Eat up!
Eat up! Courtesy Staatliche Münze Berlin

Plenty of belly-warming, taste-bud-pleasing bites aren’t especially easy on the eyes. No matter: Detroit’s chili-drenched coney dogs and Berlin’s ketchup-drowned currywursts slide down the gullet with no problem. The deliciousness is in the taste, not the look of the thing. Even if this newly minted commemorative coin, honoring the 70th anniversary of Berlin’s processed-meat marvel, isn’t doing the street eat any aesthetic favors, the hulking brown lumps, ruddy ooze, and grinning cook are giving a hometown hero its due.

The coin, served up by a mint called Staatliche Münze Berlin, is an ode to the meat dish and the woman who invented it. Herta Heuwer is said to have concocted the sliced-up bratwurst seasoned with paprika, tomato ketchup, sweet peppers, and curry powder in September 1949, with ingredients from British soldiers stationed nearby. She hawked the affordable concoction from a stand in the Charlottenburg district, and hungry passersby quickly developed a taste for it. (Competing origin stories place the invention elsewhere, but Berlin put up a commemorative plaque marking Heuwer’s sizzling spot on the corner of Kantstraße & Kaiser-Friedrich-Straße and cementing the intersection’s place in the annals of gastronomic glory.)

The real deal looks more mouthwatering.
The real deal looks more mouthwatering. Olaf/CC by-ND 2.0

Wherever it was first diced and doused, Germans are still hungry for the sausage: The onetime director of the Deutsches Currywurst Museum, which boasted “sniffing stations,” ketchup-squiggle ceiling decor, and weiner-shaped sofas before shuttering in December 2018, has said that Germans devour roughly 800 million currywursts each year. The no-fuss food is iconic. “If Warhol had been a Berliner,” Time Out Berlin once wrote, “he would have painted a bratwurst drenched in lurid red ketchup and liberally sprinkled with curry powder.”

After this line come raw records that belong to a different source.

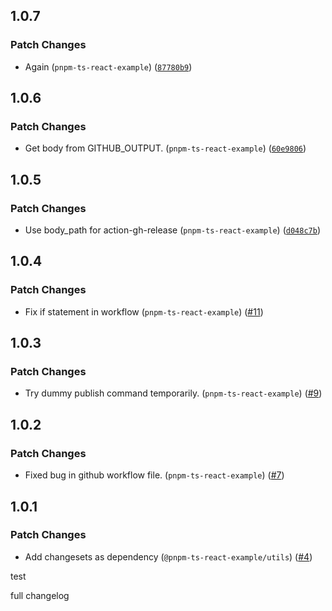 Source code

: 
## 1.0.7

### Patch Changes

- Again (`pnpm-ts-react-example`) ([`87780b9`](https://github.com/keller-mark/pnpm-ts-react-example/commit/87780b9d35408bf4019b3dd0362a8701c43c006b))


## 1.0.6

### Patch Changes

- Get body from GITHUB_OUTPUT. (`pnpm-ts-react-example`) ([`60e9806`](https://github.com/keller-mark/pnpm-ts-react-example/commit/60e980619f7f528d630f559bc083fe1dab9c00cd))


## 1.0.5

### Patch Changes

- Use body_path for action-gh-release (`pnpm-ts-react-example`) ([`d048c7b`](https://github.com/keller-mark/pnpm-ts-react-example/commit/d048c7bac56e790c0ff50939b0f46ab4fa140af7))


## 1.0.4

### Patch Changes

- Fix if statement in workflow (`pnpm-ts-react-example`) ([#11](https://github.com/keller-mark/pnpm-ts-react-example/pull/11))


## 1.0.3

### Patch Changes

- Try dummy publish command temporarily. (`pnpm-ts-react-example`) ([#9](https://github.com/keller-mark/pnpm-ts-react-example/pull/9))


## 1.0.2

### Patch Changes

- Fixed bug in github workflow file. (`pnpm-ts-react-example`) ([#7](https://github.com/keller-mark/pnpm-ts-react-example/pull/7))


## 1.0.1

### Patch Changes

- Add changesets as dependency (`@pnpm-ts-react-example/utils`) ([#4](https://github.com/keller-mark/pnpm-ts-react-example/pull/4))

test

full changelog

The medallion is on sale for €13 and isn’t legal tender. It was designed by a trainee engraver who drew upon “historical inspirations,” says Andreas Schikora, head of the Staatliche Münze. Schikora expects the 2,500-coin run to be gone by the time the World Money Fair, a coin and currency festival, kicks off in Berlin in February. So, if you want to put your money where your mouth is, better do it soon.